I was speaking to an organization about reducing its flying. In the spring
they wouldn't consider it. One 16-year-old girl, Greta Thunberg, sailing
across the Atlantic put the initiative on the table.

She didn't plan to influence that organization but she did.

We all have that potential.

I've given one TEDx talk on environmental leadership
[http://joshuaspodek.com/my-tedx-talk-is-online-find-your-
del...](http://joshuaspodek.com/my-tedx-talk-is-online-find-your-delicious)
with a second in a few weeks
[https://www.tedxwaltham.com/tedxwaltham-2019](https://www.tedxwaltham.com/tedxwaltham-2019).
My podcast [http://joshuaspodek.com/podcast](http://joshuaspodek.com/podcast)
is creating role models among globally renowned people.

I've become somewhat of a role model -- in my fourth year of not flying, I
haven't filled a load of trash in over a year, I pick up litter every day --
and people write me to tell me they're doing it, as are their friends.

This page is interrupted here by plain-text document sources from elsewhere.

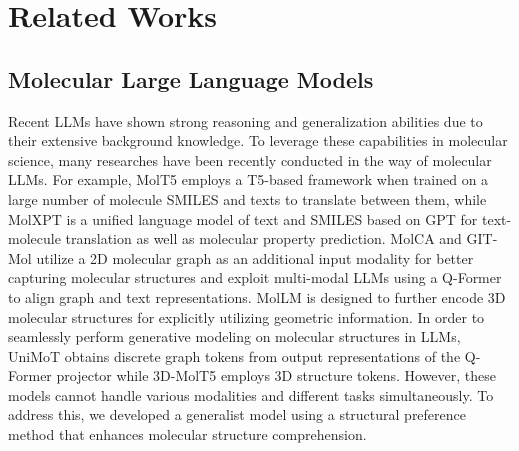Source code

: \section{Related Works}
\label{sec:related_works}
\subsection{Molecular Large Language Models}
Recent LLMs have shown strong reasoning and generalization abilities due to their extensive background knowledge. To leverage these capabilities in molecular science, many researches have been recently conducted in the way of molecular LLMs. For example, MolT5 \cite{Edwards2022TranslationBM} employs a T5-based \cite{raffel2023exploringlimitstransferlearning} framework when trained on a large number of molecule SMILES and texts to translate between them, while MolXPT \cite{molxpt} is a unified language model of text and SMILES based on GPT \cite{radford2019language} for text-molecule translation as well as molecular property prediction. MolCA \cite{Liu2023MolCAMG} and GIT-Mol \cite{Liu_2024} utilize a 2D molecular graph as an additional input modality for better capturing molecular structures and exploit multi-modal LLMs using a Q-Former \cite{li2023blip2bootstrappinglanguageimagepretraining} to align graph and text representations. MolLM \cite{mollm} is designed to further encode 3D molecular structures for explicitly utilizing geometric information. In order to seamlessly perform generative modeling on molecular structures in LLMs, UniMoT \cite{zhang2024unimotunifiedmoleculetextlanguage} obtains discrete graph tokens from output representations of the Q-Former projector while 3D-MolT5 \cite{pei20243dmolt5unified3dmoleculetext} employs 3D structure tokens.
However, these models cannot handle various modalities and different tasks simultaneously.
To address this, we developed a generalist model using a structural preference method that enhances molecular structure comprehension.

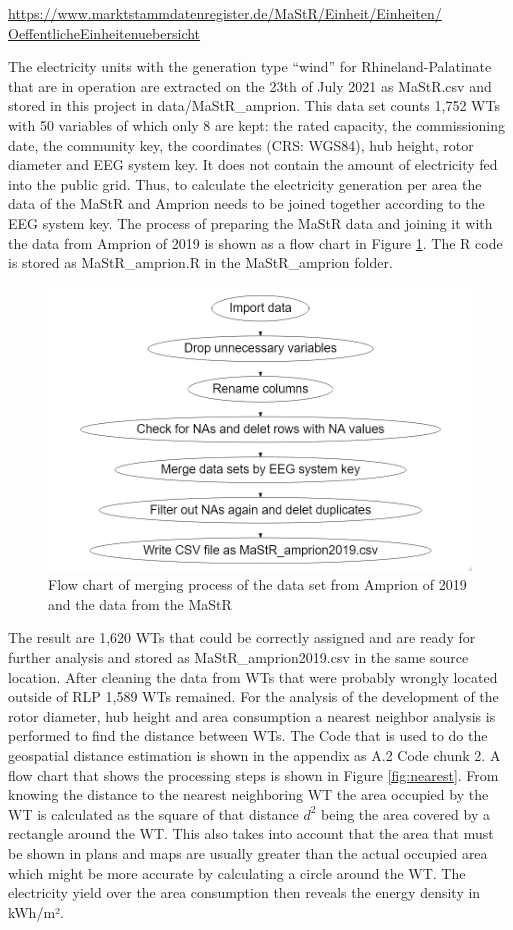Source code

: \documentclass[a4paper,11pt]{article}
\begin{document}
\href{https://www.marktstammdatenregister.de/MaStR/Einheit/Einheiten/OeffentlicheEinheitenuebersicht}{https://www.marktstammdatenregister.de/MaStR/Einheit/Einheiten/
OeffentlicheEinheitenuebersicht}

The electricity units with the generation type ``wind'' for Rhineland-Palatinate that are in operation are extracted on the 23th of July 2021 as MaStR.csv and stored in this project in data/MaStR\_amprion. This data set counts 1,752 WTs with 50 variables of which only 8 are kept: the rated capacity, the commissioning date, the community key, the coordinates (CRS: WGS84), hub height, rotor diameter and EEG system key. It does not contain the amount of electricity fed into the public grid. Thus, to calculate the electricity generation per area the data of the MaStR and Amprion needs to be joined together according to the EEG system key. The process of preparing the MaStR data and joining it with the data from Amprion of 2019 is shown as a flow chart in Figure \ref{fig:merge}. The R code is stored as MaStR\_amprion.R in the MaStR\_amprion folder.
\begin{figure}[H]

{\centering \includegraphics[width=0.8\linewidth]{data/MaStR_amprion_join/mergeflow} 

}

\caption{Flow chart of merging process of the data set from Amprion of 2019 and the data from the MaStR}\label{fig:merge}
\end{figure}
The result are 1,620 WTs that could be correctly assigned and are ready for further analysis and stored as MaStR\_amprion2019.csv in the same source location. After cleaning the data from WTs that were probably wrongly located outside of RLP 1,589 WTs remained. For the analysis of the development of the rotor diameter, hub height and area consumption a nearest neighbor analysis is performed to find the distance between WTs. The Code that is used to do the geospatial distance estimation is shown in the appendix as A.2 Code chunk 2. A flow chart that shows the processing steps is shown in Figure \ref{fig:nearest}. From knowing the distance to the nearest neighboring WT the area occupied by the WT is calculated as the square of that distance \(d^2\) being the area covered by a rectangle around the WT. This also takes into account that the area that must be shown in plans and maps are usually greater than the actual occupied area which might be more accurate by calculating a circle around the WT. The electricity yield over the area consumption then reveals the energy density in kWh/m².
\end{document}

These results aren't enough, and some disasters will happen, but each person's
actions contribute, including yours -- mostly by leading others to contribute
too.

------
narratives
Curious if anyone here has evaluated any of these models? I’ve done a cursory
search and haven’t found a source to play with. I’m curious to know what
variables were included, what variables were excluded, how the future is being
predicted, and to what degree the creators any of these models have been
accurate in predicting the future previously.

Does anyone have a good explanation as to why it’s prudent to attempt to
predict anything about anything 80 years in the future?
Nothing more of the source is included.